MF: Have you been back to China since?
AH: When I came back, I wanted to return to China once a year, so we started Global Link, a tour group that takes a group of up to twenty non-Chinese speakers to China each summer, so they can learn the language and the culture.
When I meet young people, I try to get them to consider a career in Chinese. I also adopted Stough Magnet Elementary School, the full immersion Mandarin school in Raleigh.
MF: At first, they must have been a little surprised to see you as the person helping students learn about Chinese culture.
AH: Our involvement with the schools has been a very conscious thing. When Emeka was young and when we were at E.S. King, I used to visit the public schools in the area and I noticed there was a very marked difference between classrooms even in the same school. You could walk down a corridor and see classrooms that were primarily African-American and Latino and classrooms that were primarily white and Asian. I also noticed there was a difference in what the kids were learning and who was teaching the class. The African-American and Latino classrooms were frequently getting teachers who were less experienced. In many ways, I believe our connection to Chinese language and culture saved our family’s life. It started with that seed of kindness at E.S. King when the Chinese families there offered to look after my child for free, so I could go to class.
MF: You’ve also been active with Asian Focus.
AH: Yes, I’m on the board as the VIP outreach coordinator and grant writer.
MF: You’re also a board member, who’s directly participated in the Dragon Boat races.
AH: I grew up around boats in Annapolis, but I had no experience boating. I’d seen Dragon Boat races in China and I thought it was really cool.
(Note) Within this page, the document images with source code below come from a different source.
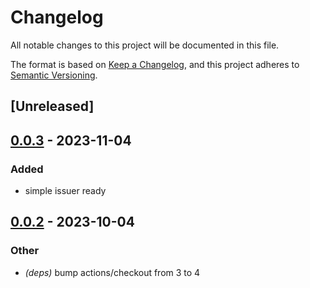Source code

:# Changelog
All notable changes to this project will be documented in this file.

The format is based on [Keep a Changelog](https://keepachangelog.com/en/1.0.0/),
and this project adheres to [Semantic Versioning](https://semver.org/spec/v2.0.0.html).

## [Unreleased]

## [0.0.3](https://github.com/beltram/sd-jwt/compare/v0.0.2...v0.0.3) - 2023-11-04

### Added
- simple issuer ready

## [0.0.2](https://github.com/beltram/sd-jwt/compare/v0.0.1...v0.0.2) - 2023-10-04

### Other
- *(deps)* bump actions/checkout from 3 to 4
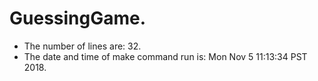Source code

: # GuessingGame.
* The number of lines are:       32.
* The date and time of make command run is: Mon Nov  5 11:13:34 PST 2018.
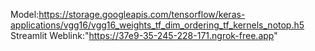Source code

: Model:https://storage.googleapis.com/tensorflow/keras-applications/vgg16/vgg16_weights_tf_dim_ordering_tf_kernels_notop.h5
Streamlit Weblink:"https://37e9-35-245-228-171.ngrok-free.app"
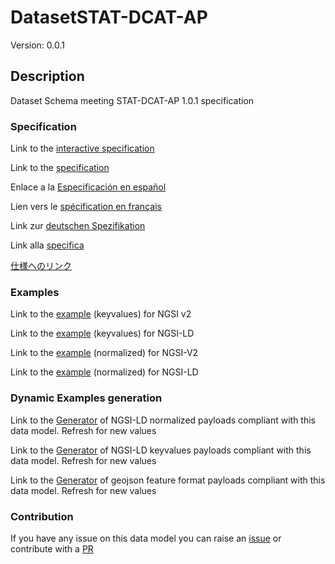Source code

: # DatasetSTAT-DCAT-AP
Version: 0.0.1

## Description 

Dataset Schema meeting STAT-DCAT-AP 1.0.1 specification
### Specification

Link to the [interactive specification](https://swagger.lab.fiware.org/?url=https://smart-data-models.github.io/dataModel.STAT-DCAT-AP/DatasetSTAT-DCAT-AP/swagger.yaml)

Link to the [specification](https://github.com/smart-data-models/dataModel.STAT-DCAT-AP/blob/master/DatasetSTAT-DCAT-AP/doc/spec.md)

Enlace a la [Especificación en español](https://github.com/smart-data-models/dataModel.STAT-DCAT-AP/blob/master/DatasetSTAT-DCAT-AP/doc/spec_ES.md)

Lien vers le [spécification en français](https://github.com/smart-data-models/dataModel.STAT-DCAT-AP/blob/master/DatasetSTAT-DCAT-AP/doc/spec_FR.md)

Link zur [deutschen Spezifikation](https://github.com/smart-data-models/dataModel.STAT-DCAT-AP/blob/master/DatasetSTAT-DCAT-AP/doc/spec_DE.md)

Link alla [specifica](https://github.com/smart-data-models/dataModel.STAT-DCAT-AP/blob/master/DatasetSTAT-DCAT-AP/doc/spec_IT.md)

[仕様へのリンク](https://github.com/smart-data-models/dataModel.STAT-DCAT-AP/blob/master/DatasetSTAT-DCAT-AP/doc/spec_JA.md)
### Examples

Link to the [example](https://smart-data-models.github.io/dataModel.STAT-DCAT-AP/DatasetSTAT-DCAT-AP/examples/example.json) (keyvalues) for NGSI v2

Link to the [example](https://smart-data-models.github.io/dataModel.STAT-DCAT-AP/DatasetSTAT-DCAT-AP/examples/example.jsonld) (keyvalues) for NGSI-LD

Link to the [example](https://smart-data-models.github.io/dataModel.STAT-DCAT-AP/DatasetSTAT-DCAT-AP/examples/example-normalized.json) (normalized) for NGSI-V2

Link to the [example](https://smart-data-models.github.io/dataModel.STAT-DCAT-AP/DatasetSTAT-DCAT-AP/examples/example-normalized.jsonld) (normalized) for NGSI-LD
### Dynamic Examples generation

Link to the [Generator](https://smartdatamodels.org/extra/ngsi-ld_generator.php?schemaUrl=https://raw.githubusercontent.com/smart-data-models/dataModel.STAT-DCAT-AP/master/DatasetSTAT-DCAT-AP/schema.json&email=info@smartdatamodels.org) of NGSI-LD normalized payloads compliant with this data model. Refresh for new values

Link to the [Generator](https://smartdatamodels.org/extra/ngsi-ld_generator_keyvalues.php?schemaUrl=https://raw.githubusercontent.com/smart-data-models/dataModel.STAT-DCAT-AP/master/DatasetSTAT-DCAT-AP/schema.json&email=info@smartdatamodels.org) of NGSI-LD keyvalues payloads compliant with this data model. Refresh for new values

Link to the [Generator](https://smartdatamodels.org/extra/geojson_features_generator.php?schemaUrl=https://raw.githubusercontent.com/smart-data-models/dataModel.STAT-DCAT-AP/master/DatasetSTAT-DCAT-AP/schema.json&email=info@smartdatamodels.org) of geojson feature format payloads compliant with this data model. Refresh for new values
### Contribution

 If you have any issue on this data model you can raise an [issue](https://github.com/smart-data-models/dataModel.STAT-DCAT-AP/issues)  or contribute with a [PR](https://github.com/smart-data-models/dataModel.STAT-DCAT-AP/pulls)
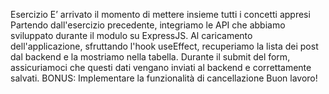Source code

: Esercizio
E’ arrivato il momento di mettere insieme tutti i concetti appresi 
Partendo dall'esercizio precedente, integriamo le API che abbiamo sviluppato durante il modulo su ExpressJS.
Al caricamento dell'applicazione, sfruttando l'hook useEffect, recuperiamo la lista dei post dal backend e la mostriamo nella tabella.
Durante il submit del form, assicuriamoci che questi dati vengano inviati al backend e correttamente salvati.
BONUS:
Implementare la funzionalità di cancellazione
Buon lavoro!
Last year was my first year as a participant. I e-mailed fifty of my friends and I got eleven to join me.
MF: Doesn’t it take 20 to fill out a Dragon Boat?
AH: That turned out to be very easy. The Raleigh Dragon Boat club helped us to fill out our boat.
We were all newbies. It works out to $37.50/person to enter. As part of the fee, the Raleigh Dragon Boat Club offers free training sessions before the race. I wound up making friends through the club and even a business contact or two.
The club lets anyone who needs practice come Wednesdays-Thursdays every other week and Saturdays-Sundays. There’s a practice for newcomers and one for veterans.
MF: So your involvement now goes beyond the Festival itself.
AH: Yes, it’s become a part of my own fitness regime. The dragon boat racers are pretty fascinating people. Some participate in these races all over the world. A lot of us go to other Dragon Boat Festivals in places like Charlotte and Orlando. The racers do cross fit, weight lifting, healthy eating; they’re very serious about it. They’re all ages and ethnicities.
MF: So what do you like best about it?
AH: There’s this big adrenaline rush in a 300-500 meter race. It’s a great thing because you’re putting in everything you’ve learned. In practice at sunset, it’s really beautiful and quiet. There are 20 people on the boat, yet it’s so quiet and peaceful.
MF: So, how did your boat do?
AH: Our Grand Asia boat got second place. One of the interesting things is that it’s not about strength as much as it is about rowing together. Pan Am Dragon Boats does a really good job of helping to put on the races.
MF: Your connection to Chinese language and culture is quite amazing. I keep thinking– this woman is more Chinese than I am.
AH: It is amazing the way it’s spread across my life and become a focus for so much of what I do. I always think back to that seed of kindness that started with the Chinese families I met at E.S. King twenty years ago. So much grew from that.